One of the few Kickstarter campaigns I was still waiting on arrived this month, in the form of Roll Player: Monsters and Minions. I enjoyed the base game a great deal, it's a step up from the likes of Sagrada in terms of dice placement and selection. The expansion adds in new player boards, cards, dice & Bosses & Minions to defeat for additional victory points. My personal opinion is that it adds enough to the original to warrant purchasing, in particular for its solo gameplay.
Matt - Quick Filler Games
For one reason or another my gaming in May has been mainly filled with light, quick, filler games. I have manged to play a few medium games such as Grand Austria Hotel, Manhattan Project: Energy Empire and Clans of Caledonia but most of my gaming has been on the lighter side.
I recently received a copy of The Mind which has been a massive hit. It is a simple, fun, quick card game where plays place cards in a common discard pile in ascending order.

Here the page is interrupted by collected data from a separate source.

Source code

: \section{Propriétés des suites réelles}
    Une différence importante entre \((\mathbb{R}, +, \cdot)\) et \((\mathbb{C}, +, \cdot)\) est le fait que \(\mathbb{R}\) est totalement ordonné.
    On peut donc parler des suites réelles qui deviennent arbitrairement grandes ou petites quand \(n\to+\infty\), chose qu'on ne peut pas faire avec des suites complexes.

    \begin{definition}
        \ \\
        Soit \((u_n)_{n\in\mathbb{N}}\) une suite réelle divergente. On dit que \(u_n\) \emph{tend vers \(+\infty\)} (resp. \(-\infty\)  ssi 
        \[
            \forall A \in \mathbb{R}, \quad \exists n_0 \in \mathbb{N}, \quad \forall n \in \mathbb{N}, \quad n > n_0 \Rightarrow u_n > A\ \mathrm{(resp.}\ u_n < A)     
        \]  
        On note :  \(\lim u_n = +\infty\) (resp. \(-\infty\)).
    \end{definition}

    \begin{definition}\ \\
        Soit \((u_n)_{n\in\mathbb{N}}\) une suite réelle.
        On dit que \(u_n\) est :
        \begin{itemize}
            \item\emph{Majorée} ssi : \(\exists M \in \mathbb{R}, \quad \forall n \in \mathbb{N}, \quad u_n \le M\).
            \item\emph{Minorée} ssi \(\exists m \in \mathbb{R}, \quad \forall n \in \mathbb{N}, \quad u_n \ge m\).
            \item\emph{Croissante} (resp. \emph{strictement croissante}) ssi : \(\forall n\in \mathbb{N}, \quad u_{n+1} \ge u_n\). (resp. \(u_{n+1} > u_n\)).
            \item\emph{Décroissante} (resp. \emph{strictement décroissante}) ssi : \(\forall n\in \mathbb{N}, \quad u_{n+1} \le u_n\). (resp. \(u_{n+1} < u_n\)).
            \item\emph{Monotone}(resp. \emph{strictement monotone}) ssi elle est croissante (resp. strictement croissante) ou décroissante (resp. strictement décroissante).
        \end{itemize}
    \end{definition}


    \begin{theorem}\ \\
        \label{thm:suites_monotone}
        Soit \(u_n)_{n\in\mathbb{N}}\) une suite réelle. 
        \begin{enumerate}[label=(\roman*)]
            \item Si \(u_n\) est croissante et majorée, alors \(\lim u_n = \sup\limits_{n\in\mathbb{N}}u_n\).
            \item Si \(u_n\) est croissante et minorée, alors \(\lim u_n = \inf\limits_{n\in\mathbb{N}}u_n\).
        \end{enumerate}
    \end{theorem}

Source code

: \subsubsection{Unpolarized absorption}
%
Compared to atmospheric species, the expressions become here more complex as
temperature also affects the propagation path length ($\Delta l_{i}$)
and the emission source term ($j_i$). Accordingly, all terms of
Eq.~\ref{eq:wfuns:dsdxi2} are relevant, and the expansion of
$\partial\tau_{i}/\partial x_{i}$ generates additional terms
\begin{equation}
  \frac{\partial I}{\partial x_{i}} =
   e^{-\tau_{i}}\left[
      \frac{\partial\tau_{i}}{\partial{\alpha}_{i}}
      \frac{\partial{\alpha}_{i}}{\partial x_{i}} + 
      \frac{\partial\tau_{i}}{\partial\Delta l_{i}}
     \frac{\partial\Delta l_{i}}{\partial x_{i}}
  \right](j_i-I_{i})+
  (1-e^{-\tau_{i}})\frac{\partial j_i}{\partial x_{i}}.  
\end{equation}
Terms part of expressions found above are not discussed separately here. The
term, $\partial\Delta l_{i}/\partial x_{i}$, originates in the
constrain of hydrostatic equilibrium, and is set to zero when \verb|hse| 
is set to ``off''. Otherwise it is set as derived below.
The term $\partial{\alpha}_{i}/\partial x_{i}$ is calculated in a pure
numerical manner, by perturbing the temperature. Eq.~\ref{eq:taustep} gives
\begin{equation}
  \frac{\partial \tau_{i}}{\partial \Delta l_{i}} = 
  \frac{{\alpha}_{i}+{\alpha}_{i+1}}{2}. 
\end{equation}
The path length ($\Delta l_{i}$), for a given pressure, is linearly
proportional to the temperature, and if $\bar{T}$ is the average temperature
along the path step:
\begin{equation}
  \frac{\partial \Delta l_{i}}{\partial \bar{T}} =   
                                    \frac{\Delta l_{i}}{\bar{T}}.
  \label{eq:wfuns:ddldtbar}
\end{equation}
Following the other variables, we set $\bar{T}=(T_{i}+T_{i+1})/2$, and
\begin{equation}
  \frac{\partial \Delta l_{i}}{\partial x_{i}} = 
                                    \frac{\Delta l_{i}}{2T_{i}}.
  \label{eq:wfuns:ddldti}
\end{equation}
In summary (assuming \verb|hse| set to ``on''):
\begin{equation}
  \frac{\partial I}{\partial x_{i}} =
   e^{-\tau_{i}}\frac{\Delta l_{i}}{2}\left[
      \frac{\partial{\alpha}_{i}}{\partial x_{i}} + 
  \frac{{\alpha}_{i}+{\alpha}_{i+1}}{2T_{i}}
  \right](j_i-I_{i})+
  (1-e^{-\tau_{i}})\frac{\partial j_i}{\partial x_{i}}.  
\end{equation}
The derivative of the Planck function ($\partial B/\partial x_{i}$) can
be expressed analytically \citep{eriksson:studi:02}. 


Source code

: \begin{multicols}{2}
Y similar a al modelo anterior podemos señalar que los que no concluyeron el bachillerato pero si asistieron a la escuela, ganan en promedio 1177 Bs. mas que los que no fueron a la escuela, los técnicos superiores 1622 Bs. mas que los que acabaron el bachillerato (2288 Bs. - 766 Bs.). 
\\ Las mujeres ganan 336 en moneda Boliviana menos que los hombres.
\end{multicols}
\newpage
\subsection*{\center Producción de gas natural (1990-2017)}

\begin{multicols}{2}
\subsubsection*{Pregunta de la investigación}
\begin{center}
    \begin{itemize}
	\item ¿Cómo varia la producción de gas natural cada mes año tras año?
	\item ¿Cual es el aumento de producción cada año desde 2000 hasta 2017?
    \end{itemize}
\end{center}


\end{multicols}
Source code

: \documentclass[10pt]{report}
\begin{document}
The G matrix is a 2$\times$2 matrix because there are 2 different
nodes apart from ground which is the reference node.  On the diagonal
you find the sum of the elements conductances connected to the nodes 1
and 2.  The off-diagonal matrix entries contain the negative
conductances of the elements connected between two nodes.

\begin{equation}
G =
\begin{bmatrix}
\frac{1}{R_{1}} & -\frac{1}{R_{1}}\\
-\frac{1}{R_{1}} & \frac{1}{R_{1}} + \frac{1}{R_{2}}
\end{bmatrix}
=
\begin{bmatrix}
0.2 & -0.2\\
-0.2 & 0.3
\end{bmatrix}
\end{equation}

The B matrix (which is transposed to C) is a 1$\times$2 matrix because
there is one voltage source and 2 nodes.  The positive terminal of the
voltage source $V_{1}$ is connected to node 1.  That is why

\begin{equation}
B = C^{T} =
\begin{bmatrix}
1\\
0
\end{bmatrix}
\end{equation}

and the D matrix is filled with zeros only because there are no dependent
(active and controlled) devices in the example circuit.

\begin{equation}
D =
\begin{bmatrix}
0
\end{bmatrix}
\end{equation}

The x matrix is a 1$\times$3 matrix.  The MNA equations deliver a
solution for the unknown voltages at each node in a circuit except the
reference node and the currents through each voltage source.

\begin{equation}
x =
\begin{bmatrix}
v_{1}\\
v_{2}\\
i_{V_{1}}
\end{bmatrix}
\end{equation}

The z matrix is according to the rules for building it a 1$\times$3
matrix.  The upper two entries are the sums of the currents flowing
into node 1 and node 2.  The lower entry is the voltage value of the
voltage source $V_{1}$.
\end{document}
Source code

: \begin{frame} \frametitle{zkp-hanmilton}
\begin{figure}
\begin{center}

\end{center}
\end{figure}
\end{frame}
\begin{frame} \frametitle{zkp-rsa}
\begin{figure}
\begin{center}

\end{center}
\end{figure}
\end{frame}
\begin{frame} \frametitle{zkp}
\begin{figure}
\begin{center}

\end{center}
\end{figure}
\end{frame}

The main challenge in the games is that players can’t communicate with each other at all. The game is easy to teach but hard to master and being only a deck of cards can be played anywhere, even on a coach. The Mind has been nominated for the 2018 Spiel des Jahres.
I also received a copy of OK Play. OK Play is described as the world's easiest game to learn. Players have a set of coloured tiles which they lay edge to edge to other tiles and try to create a line of five in your colour. Its gameplay and rules are simple but the game is still fun to play and offers an interesting puzzle as players try to create their line of five whilst attempting to block other players doing the same.
Other lighter games that have hit my table this month are Port Royal, Roll Through The Ages: The Bronze Age and Dice Forge. Sometimes I am just not in the mood for the big, heavy, multiple path to victory board game that give you brain a mental work out and I just want to relax and play something lighter. This has been that month for me. The lighter games are still enjoyable and will always have table time with me.